## Work request
From first line to last, print the records exactly, but leave out the pictures.

Collected data:
*** Block opens ***

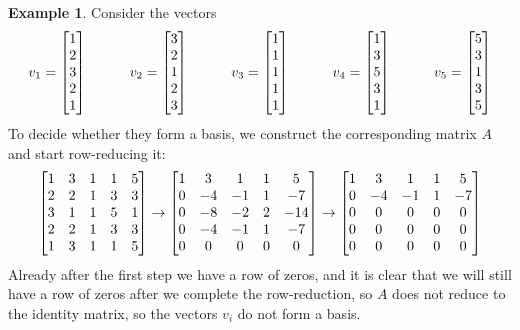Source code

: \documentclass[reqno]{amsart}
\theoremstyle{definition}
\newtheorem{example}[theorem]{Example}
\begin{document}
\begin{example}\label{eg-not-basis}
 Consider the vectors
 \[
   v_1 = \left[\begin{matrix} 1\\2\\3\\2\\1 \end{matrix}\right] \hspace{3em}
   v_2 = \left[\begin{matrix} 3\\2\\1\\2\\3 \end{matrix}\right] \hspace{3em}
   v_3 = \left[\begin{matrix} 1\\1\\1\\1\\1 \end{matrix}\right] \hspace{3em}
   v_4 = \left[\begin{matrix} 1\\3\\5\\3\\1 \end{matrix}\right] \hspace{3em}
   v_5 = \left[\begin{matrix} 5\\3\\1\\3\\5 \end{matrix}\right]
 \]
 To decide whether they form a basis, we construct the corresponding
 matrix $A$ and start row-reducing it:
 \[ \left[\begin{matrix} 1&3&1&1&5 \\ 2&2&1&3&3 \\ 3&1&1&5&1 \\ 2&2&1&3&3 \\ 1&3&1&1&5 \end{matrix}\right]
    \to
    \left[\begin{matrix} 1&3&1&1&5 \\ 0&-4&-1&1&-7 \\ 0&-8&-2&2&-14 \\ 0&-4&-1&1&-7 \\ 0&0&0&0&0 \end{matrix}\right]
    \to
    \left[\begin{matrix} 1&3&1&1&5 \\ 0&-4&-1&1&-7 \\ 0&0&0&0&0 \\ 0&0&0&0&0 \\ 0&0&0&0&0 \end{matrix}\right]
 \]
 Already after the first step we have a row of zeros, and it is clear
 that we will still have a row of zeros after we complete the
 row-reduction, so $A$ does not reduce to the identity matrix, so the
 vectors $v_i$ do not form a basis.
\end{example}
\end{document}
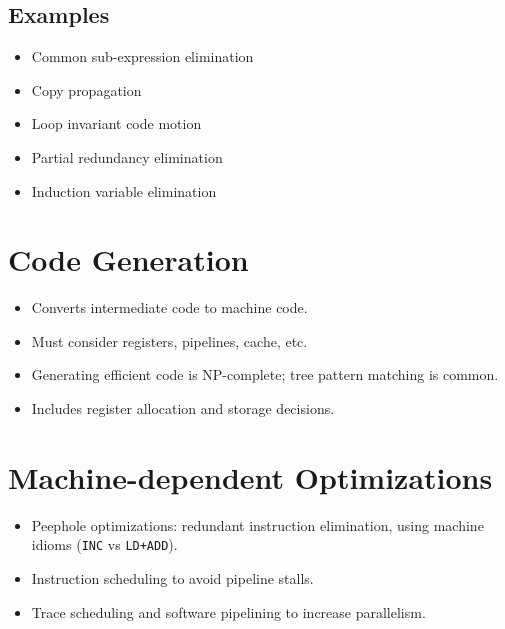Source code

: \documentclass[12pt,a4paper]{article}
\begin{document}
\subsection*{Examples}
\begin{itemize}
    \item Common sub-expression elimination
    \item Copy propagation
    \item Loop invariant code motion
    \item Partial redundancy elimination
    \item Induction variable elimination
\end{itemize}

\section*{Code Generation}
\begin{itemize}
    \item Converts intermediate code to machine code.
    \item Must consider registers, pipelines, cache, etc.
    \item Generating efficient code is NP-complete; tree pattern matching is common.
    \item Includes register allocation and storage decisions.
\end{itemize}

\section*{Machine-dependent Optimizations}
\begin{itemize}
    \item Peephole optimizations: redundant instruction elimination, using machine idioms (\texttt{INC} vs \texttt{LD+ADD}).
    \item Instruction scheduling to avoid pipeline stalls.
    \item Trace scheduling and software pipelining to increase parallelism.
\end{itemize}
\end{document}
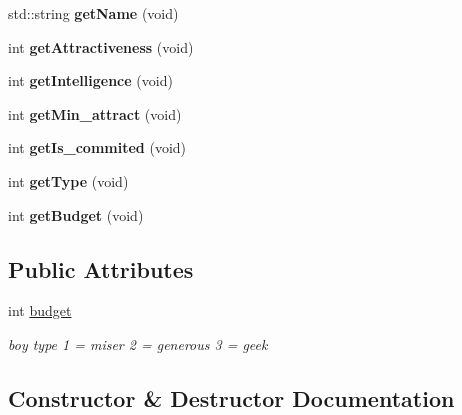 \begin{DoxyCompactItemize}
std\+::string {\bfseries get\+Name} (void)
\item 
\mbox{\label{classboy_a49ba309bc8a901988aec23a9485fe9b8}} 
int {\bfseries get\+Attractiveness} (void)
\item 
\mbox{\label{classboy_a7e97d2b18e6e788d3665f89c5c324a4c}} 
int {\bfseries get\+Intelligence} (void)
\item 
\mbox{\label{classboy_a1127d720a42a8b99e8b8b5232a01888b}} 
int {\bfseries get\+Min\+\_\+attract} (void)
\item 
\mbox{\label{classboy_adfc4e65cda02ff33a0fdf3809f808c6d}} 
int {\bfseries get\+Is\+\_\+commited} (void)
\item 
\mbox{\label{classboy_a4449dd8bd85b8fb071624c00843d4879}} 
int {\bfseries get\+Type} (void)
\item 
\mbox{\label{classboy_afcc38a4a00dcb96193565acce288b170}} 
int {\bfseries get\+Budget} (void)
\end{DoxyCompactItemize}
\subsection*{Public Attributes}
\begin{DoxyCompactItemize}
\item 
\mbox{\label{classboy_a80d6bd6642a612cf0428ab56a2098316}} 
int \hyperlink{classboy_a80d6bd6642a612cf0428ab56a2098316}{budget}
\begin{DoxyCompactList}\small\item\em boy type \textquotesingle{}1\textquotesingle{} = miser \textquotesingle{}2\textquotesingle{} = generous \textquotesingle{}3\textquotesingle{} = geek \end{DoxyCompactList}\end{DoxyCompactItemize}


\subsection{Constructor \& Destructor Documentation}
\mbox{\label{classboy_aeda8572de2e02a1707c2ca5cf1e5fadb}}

*** Block closes ***

## Your response
Source code

: \documentclass[reqno]{amsart}
\theoremstyle{definition}
\newtheorem{example}[theorem]{Example}
\begin{document}
\begin{example}\label{eg-not-basis}
 Consider the vectors
 \[
   v_1 = \left[\begin{matrix} 1\\2\\3\\2\\1 \end{matrix}\right] \hspace{3em}
   v_2 = \left[\begin{matrix} 3\\2\\1\\2\\3 \end{matrix}\right] \hspace{3em}
   v_3 = \left[\begin{matrix} 1\\1\\1\\1\\1 \end{matrix}\right] \hspace{3em}
   v_4 = \left[\begin{matrix} 1\\3\\5\\3\\1 \end{matrix}\right] \hspace{3em}
   v_5 = \left[\begin{matrix} 5\\3\\1\\3\\5 \end{matrix}\right]
 \]
 To decide whether they form a basis, we construct the corresponding
 matrix $A$ and start row-reducing it:
 \[ \left[\begin{matrix} 1&3&1&1&5 \\ 2&2&1&3&3 \\ 3&1&1&5&1 \\ 2&2&1&3&3 \\ 1&3&1&1&5 \end{matrix}\right]
    \to
    \left[\begin{matrix} 1&3&1&1&5 \\ 0&-4&-1&1&-7 \\ 0&-8&-2&2&-14 \\ 0&-4&-1&1&-7 \\ 0&0&0&0&0 \end{matrix}\right]
    \to
    \left[\begin{matrix} 1&3&1&1&5 \\ 0&-4&-1&1&-7 \\ 0&0&0&0&0 \\ 0&0&0&0&0 \\ 0&0&0&0&0 \end{matrix}\right]
 \]
 Already after the first step we have a row of zeros, and it is clear
 that we will still have a row of zeros after we complete the
 row-reduction, so $A$ does not reduce to the identity matrix, so the
 vectors $v_i$ do not form a basis.
\end{example}
\end{document}
Source code

: \documentclass[12pt,a4paper]{article}
\begin{document}
\subsection*{Examples}
\begin{itemize}
    \item Common sub-expression elimination
    \item Copy propagation
    \item Loop invariant code motion
    \item Partial redundancy elimination
    \item Induction variable elimination
\end{itemize}

\section*{Code Generation}
\begin{itemize}
    \item Converts intermediate code to machine code.
    \item Must consider registers, pipelines, cache, etc.
    \item Generating efficient code is NP-complete; tree pattern matching is common.
    \item Includes register allocation and storage decisions.
\end{itemize}

\section*{Machine-dependent Optimizations}
\begin{itemize}
    \item Peephole optimizations: redundant instruction elimination, using machine idioms (\texttt{INC} vs \texttt{LD+ADD}).
    \item Instruction scheduling to avoid pipeline stalls.
    \item Trace scheduling and software pipelining to increase parallelism.
\end{itemize}
\end{document}
 \begin{DoxyCompactItemize}
std\+::string {\bfseries get\+Name} (void)
\item 
\mbox{\label{classboy_a49ba309bc8a901988aec23a9485fe9b8}} 
int {\bfseries get\+Attractiveness} (void)
\item 
\mbox{\label{classboy_a7e97d2b18e6e788d3665f89c5c324a4c}} 
int {\bfseries get\+Intelligence} (void)
\item 
\mbox{\label{classboy_a1127d720a42a8b99e8b8b5232a01888b}} 
int {\bfseries get\+Min\+\_\+attract} (void)
\item 
\mbox{\label{classboy_adfc4e65cda02ff33a0fdf3809f808c6d}} 
int {\bfseries get\+Is\+\_\+commited} (void)
\item 
\mbox{\label{classboy_a4449dd8bd85b8fb071624c00843d4879}} 
int {\bfseries get\+Type} (void)
\item 
\mbox{\label{classboy_afcc38a4a00dcb96193565acce288b170}} 
int {\bfseries get\+Budget} (void)
\end{DoxyCompactItemize}
\subsection*{Public Attributes}
\begin{DoxyCompactItemize}
\item 
\mbox{\label{classboy_a80d6bd6642a612cf0428ab56a2098316}} 
int \hyperlink{classboy_a80d6bd6642a612cf0428ab56a2098316}{budget}
\begin{DoxyCompactList}\small\item\em boy type \textquotesingle{}1\textquotesingle{} = miser \textquotesingle{}2\textquotesingle{} = generous \textquotesingle{}3\textquotesingle{} = geek \end{DoxyCompactList}\end{DoxyCompactItemize}


\subsection{Constructor \& Destructor Documentation}
\mbox{\label{classboy_aeda8572de2e02a1707c2ca5cf1e5fadb}}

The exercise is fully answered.